(Data extract)

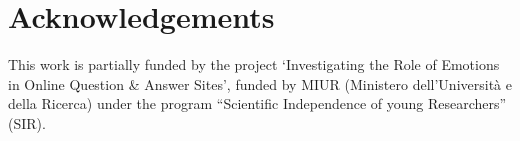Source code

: \section*{Acknowledgements}
This work is partially funded by the project \enquote*{Investigating the Role of Emotions in Online Question \& Answer Sites}, funded by MIUR (Ministero dell{'}Universit{\`{a}} e della Ricerca) under the program \enquote{Scientific Independence of young Researchers} (SIR).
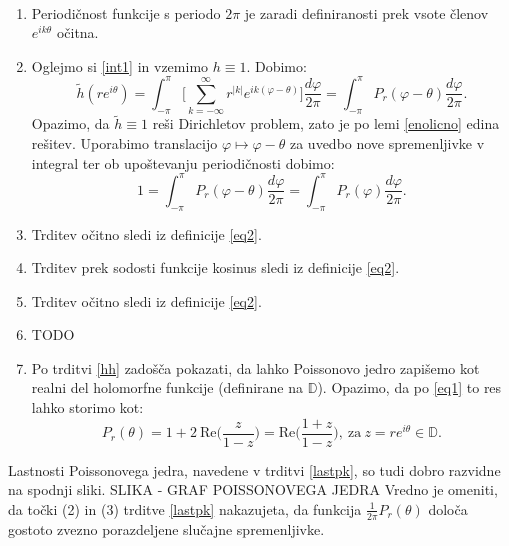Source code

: \documentclass[mat1]{fmfdelo}
\begin{document}
    \begin{dokaz}
        $ $
        \begin{enumerate}
            \item Periodičnost funkcije s periodo $2\pi$ je zaradi definiranosti prek vsote členov $e^{ik\theta}$ očitna. 
            \item Oglejmo si \ref{int1} in vzemimo $h \equiv 1$. Dobimo: 
            $$
                \widetilde{h}(r e^{i \theta}) = \int_{-\pi}^{\pi}{\bigg[\sum_{k=-\infty}^{\infty}{r^{|k|} e^{ik(\varphi - \theta)}}\bigg] \frac{d \varphi}{2 \pi}} = \int_{-\pi}^{\pi}{P_r(\varphi - \theta)\frac{d \varphi}{2 \pi}}. 
            $$
            Opazimo, da $\widetilde{h} \equiv 1$ reši Dirichletov problem, zato je po lemi \ref{enolicno} edina rešitev. Uporabimo translacijo $\varphi \mapsto \varphi - \theta$ za uvedbo nove spremenljivke v integral ter ob upoštevanju periodičnosti dobimo:
            $$
                1 = \int_{-\pi}^{\pi}{P_r(\varphi - \theta)\frac{d \varphi}{2 \pi}} = \int_{-\pi}^{\pi}{P_r(\varphi)\frac{d \varphi}{2 \pi}}.
            $$
            \item Trditev očitno sledi iz definicije \ref{eq2}. 
            \item Trditev prek sodosti funkcije kosinus sledi iz definicije \ref{eq2}. 
            \item Trditev očitno sledi iz definicije \ref{eq2}.
            \item TODO 
            \item Po trditvi \ref{hh} zadošča pokazati, da lahko Poissonovo jedro zapišemo kot realni del holomorfne funkcije (definirane na $\mathbb{D}$). Opazimo, da po \ref{eq1} to res lahko storimo kot:
            $$
                P_r(\theta) = 1 + 2~\text{Re}\bigg(\frac{z}{1-z}\bigg) = \text{Re}\bigg(\frac{1+z}{1-z}\bigg),~\text{za}~z= re^{i\theta} \in \mathbb{D}.
            $$
        \end{enumerate}
    \end{dokaz}
    \begin{opomba}
        Lastnosti Poissonovega jedra, navedene v trditvi \ref{lastpk}, so tudi dobro razvidne na spodnji sliki. 
        \newline
        SLIKA - GRAF POISSONOVEGA JEDRA
        \newline
        Vredno je omeniti, da točki (2) in (3) trditve \ref{lastpk} nakazujeta, da funkcija $\frac{1}{2 \pi} P_r(\theta)$ določa gostoto zvezno porazdeljene slučajne spremenljivke.
    \end{opomba}
\end{document}
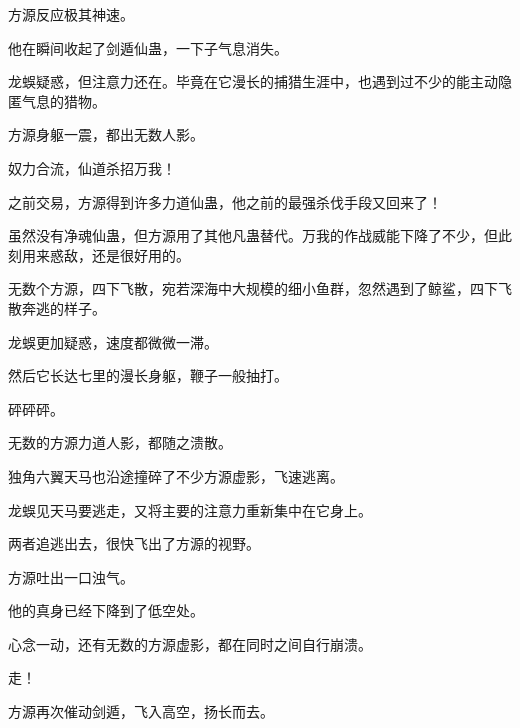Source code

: \begin{this_body}
方源反应极其神速。

他在瞬间收起了剑遁仙蛊，一下子气息消失。

龙蜈疑惑，但注意力还在。毕竟在它漫长的捕猎生涯中，也遇到过不少的能主动隐匿气息的猎物。

方源身躯一震，都出无数人影。

奴力合流，仙道杀招万我！

之前交易，方源得到许多力道仙蛊，他之前的最强杀伐手段又回来了！

虽然没有净魂仙蛊，但方源用了其他凡蛊替代。万我的作战威能下降了不少，但此刻用来惑敌，还是很好用的。

无数个方源，四下飞散，宛若深海中大规模的细小鱼群，忽然遇到了鲸鲨，四下飞散奔逃的样子。

龙蜈更加疑惑，速度都微微一滞。

然后它长达七里的漫长身躯，鞭子一般抽打。

砰砰砰。

无数的方源力道人影，都随之溃散。

独角六翼天马也沿途撞碎了不少方源虚影，飞速逃离。

龙蜈见天马要逃走，又将主要的注意力重新集中在它身上。

两者追逃出去，很快飞出了方源的视野。

方源吐出一口浊气。

他的真身已经下降到了低空处。

心念一动，还有无数的方源虚影，都在同时之间自行崩溃。

走！

方源再次催动剑遁，飞入高空，扬长而去。

\end{this_body}

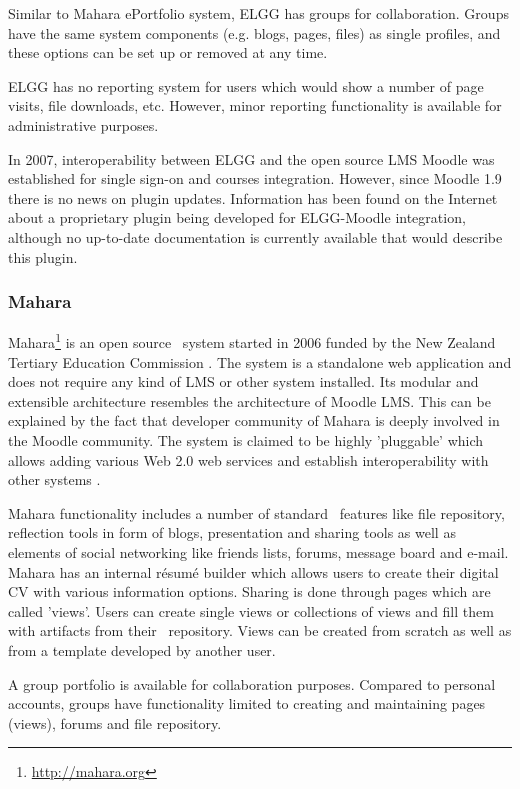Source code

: Similar to Mahara ePortfolio system, ELGG has groups for collaboration. Groups
have the same system components (e.g. blogs, pages, files) as single profiles,
and these options can be set up or removed at any time.

ELGG has no reporting system for users which would show a number of page
visits, file downloads, etc. However, minor reporting functionality is available
for administrative purposes.

In 2007, interoperability between ELGG and the open source LMS Moodle was
established for single sign-on and courses integration. However, since Moodle
1.9 there is no news on plugin updates. Information has been found on the
Internet about a proprietary plugin being developed for ELGG-Moodle integration,
although no up-to-date documentation is currently available that would describe
this plugin.
 
\subsubsection{Mahara}
Mahara\footnote{\url{http://mahara.org}} is an open source \ep~system started in
2006 funded by the New Zealand Tertiary Education Commission \citep{Brown2007}.
The system is a standalone web application and does not require any kind of LMS
or other system installed. Its modular and extensible architecture resembles the
architecture of Moodle LMS. This can be explained by the fact that developer
community of Mahara is deeply involved in the Moodle community. The system is
claimed to be highly 'pluggable' which allows adding various Web 2.0 web
services and establish interoperability with other systems
\citep{MaharaGovernanceGroup2011}.

Mahara functionality includes a number of standard \ep~features like file
repository, reflection tools in form of blogs, presentation and sharing tools as
well as elements of social networking like friends lists, forums, message board
and e-mail. Mahara has an internal r\'{e}sum\'{e} builder which allows users to
create their digital CV with various information options. Sharing is done
through pages which are called 'views'. Users can create single views or
collections of views and fill them with artifacts from their \ep~repository.
Views can be created from scratch as well as from a template developed by
another user.

A group portfolio is available for collaboration purposes. Compared to personal
accounts, groups have functionality limited to creating and maintaining pages
(views), forums and file repository.

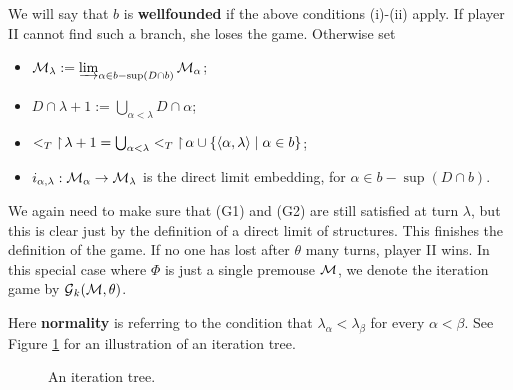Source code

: We will say that $b$ is \textbf{wellfounded} if the above conditions (i)-(ii) apply. If player II cannot find such a branch, she loses the game. Otherwise set
\begin{itemize}
\item $\operatorname{\mathcal{M}}_\lambda:=\varinjlim_{\alpha\in b-\sup(D\cap b)}\operatorname{\mathcal{M}}_\alpha$;
\item $D\cap\lambda+1:=\bigcup_{\alpha<\lambda}D\cap\alpha$;
\item $<_T\operatorname{\upharpoonright}\lambda+1=\bigcup_{\alpha<\lambda}<_T\operatorname{\upharpoonright}\alpha\cup\{\langle \alpha,\lambda\rangle\mid\alpha\in b\}$;
\item $i_{\alpha,\lambda}:\operatorname{\mathcal{M}}_\alpha\to\operatorname{\mathcal{M}}_\lambda$ is the direct limit embedding, for $\alpha\in b-\sup(D\cap b)$.\\
\end{itemize}

We again need to make sure that (G1) and (G2) are still satisfied at turn $\lambda$, but this is clear just by the definition of a direct limit of structures. This finishes the definition of the game. If no one has lost after $\theta$ many turns, player II wins. In this special case where $\Phi$ is just a single premouse $\operatorname{\mathcal{M}}$, we denote the iteration game by $\operatorname{\mathcal{G}}_k(\operatorname{\mathcal{M}},\theta)$.


Here \textbf{normality} is referring to the condition that $\lambda_\alpha<\lambda_\beta$ for every $\alpha<\beta$. See Figure \ref{fig.ittree} for an illustration of an iteration tree.

\begin{figure}
\caption{An iteration tree.}
\label{fig.ittree}
\end{figure}


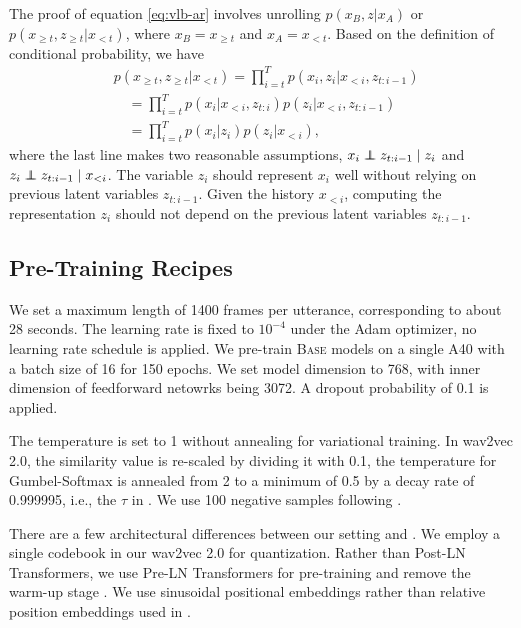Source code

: The proof of equation \ref{eq:vlb-ar} involves unrolling $p(x_B, z | x_A)$ or $p(x_{\geq t}, z_{\geq t} | x_{< t})$, where $x_B = x_{\geq t}$ and $x_A = x_{< t}$.
Based on the definition of conditional probability, we have
\begin{align}
&p(x_{\geq t}, z_{\geq t} | x_{< t}) = \prod_{i=t}^T p(x_i, z_i | x_{< i}, z_{t:i-1}) \\
&\quad = \prod_{i=t}^T p(x_i | x_{< i}, z_{t:i}) p(z_i | x_{< i}, z_{t:i-1}) \\
&\quad = \prod_{i=t}^T p(x_i | z_i) p(z_i | x_{< i}),
\end{align}
where the last line makes two reasonable assumptions, $x_i \ind z_{t:i-1} \mid z_i$ and $z_i \ind z_{t:i-1} \mid x_{< i}$.
The variable $z_i$ should represent $x_i$ well without relying on previous latent variables $z_{t:i-1}$.
Given the history $x_{< i}$, computing the representation $z_i$ should not depend on the previous latent variables $z_{t:i-1}$.

%
%

%
%
%
%
%
%
%

%

%
%
%
%
%
%
%
%
%
%
%
%
%

%
%
%
%

\subsection{Pre-Training Recipes}
\label{appendix:recipe}

%
%
%
%
We set a maximum length of 1400 frames per utterance, 
corresponding to about 28 seconds. The learning rate is fixed to $10^{-4}$ under the Adam optimizer,
no learning rate schedule is applied.
We pre-train
\textsc{Base} models on a single A40 with a batch size of 16 for 150 epochs. 
We set model dimension to 768, with inner dimension of feedforward netowrks being 3072.
A dropout probability of 0.1 is applied.

The temperature is set to 1 without annealing for variational training.
In wav2vec 2.0, the similarity value is re-scaled by dividing it with 0.1, 
the temperature for Gumbel-Softmax \citep{jang2016categorical} is annealed from 2 to a minimum of 0.5 by a decay rate of 0.999995,
i.e., the $\tau$ in .
We use 100 negative samples following \citet{baevski2020wav2vec}.

There are a few architectural differences between our setting and \citet{baevski2020wav2vec}.
%
%
We employ a single codebook in our wav2vec 2.0 for quantization.
%
%
%
Rather than Post-LN Transformers, 
we use Pre-LN Transformers for pre-training
and remove the warm-up stage \citep{geiping2023cramming,xiong2020layer}.
We use sinusoidal positional embeddings rather than relative position embeddings used in 
\citet{baevski2020wav2vec}.

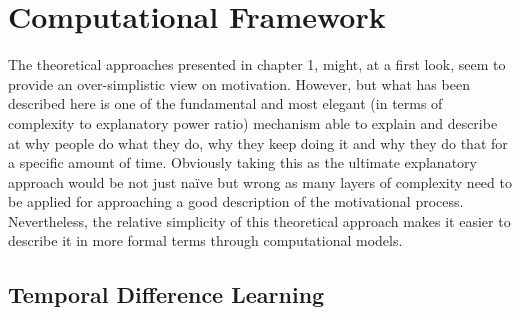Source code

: \section{Computational Framework}
\label{comp_framework}
The theoretical approaches presented in chapter 1, might, at a first look, seem to provide an over-simplistic view on motivation. However, but what has been described here is one of the fundamental and most elegant (in terms of complexity to explanatory power ratio) mechanism able to explain and describe at why people do what they do, why they keep doing it and why they do that for a specific amount of time. Obviously taking this as the ultimate explanatory approach would be not just naïve but wrong as many layers of complexity need to be applied for approaching a good description of the motivational process. Nevertheless, the relative simplicity of this theoretical approach makes it easier to describe it in more formal terms through computational models.


\subsection{Temporal Difference Learning}
\label{td_learning}

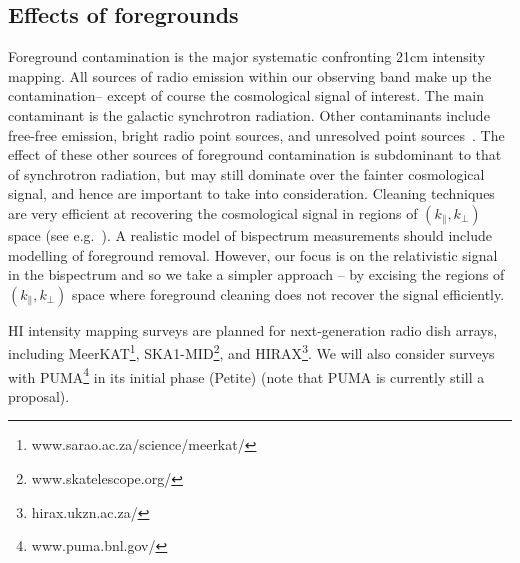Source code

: \subsection{Effects of foregrounds}
%
Foreground contamination is the major systematic confronting 21cm intensity mapping. All sources of radio emission within our observing band make up the contamination-- except of course the cosmological signal of interest. The main contaminant is the galactic synchrotron radiation. Other contaminants include free-free emission, bright radio point sources, and unresolved point sources~\cite{Liu:2019awk}. The effect of these other sources of foreground contamination is subdominant to that of synchrotron radiation, but may still dominate over the fainter cosmological signal, and hence are important to take into consideration. 
Cleaning techniques are very efficient at recovering the cosmological signal in regions of $(k_\|,k_\perp)$ space (see e.g.~\cite{Pober:2013jna, Bull:2014rha, Alonso:2014dhk, Pober:2014lva, Wolz:2015sqa, Santos:2015gra, Shaw:2014khi, Obuljen:2017jiy, Ansari:2018ury, Witzemann:2018cdx, Bacon:2018dui, Asorey:2020mxs, Cunnington:2020mnn}). A realistic model of bispectrum measurements should include modelling of foreground removal. However, our focus is on the relativistic signal in the bispectrum and so we take a simpler approach -- by excising the regions of $(k_\|,k_\perp)$ space where foreground cleaning does not recover the signal efficiently.

HI intensity mapping surveys are planned for next-generation radio dish arrays, including MeerKAT\footnote{www.sarao.ac.za/science/meerkat/}, SKA1-MID\footnote{{www.skatelescope.org/}}, and HIRAX\footnote{hirax.ukzn.ac.za/}. We will also consider surveys with
PUMA\footnote{{www.puma.bnl.gov/}} in its initial phase (Petite) (note that PUMA is currently still a proposal).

(End Data extract)

The task
The lines above starting at the one that holds "他的真身已经下降到了低空处。" and ending at the one that holds "ELGG has no" are to be written out exactly, ends included, and no pictures are to be copied.

Solution to the problem
他的真身已经下降到了低空处。

心念一动，还有无数的方源虚影，都在同时之间自行崩溃。

走！

方源再次催动剑遁，飞入高空，扬长而去。

\end{this_body}

Source code

: Similar to Mahara ePortfolio system, ELGG has groups for collaboration. Groups
have the same system components (e.g. blogs, pages, files) as single profiles,
and these options can be set up or removed at any time.

ELGG has no reporting system for users which would show a number of page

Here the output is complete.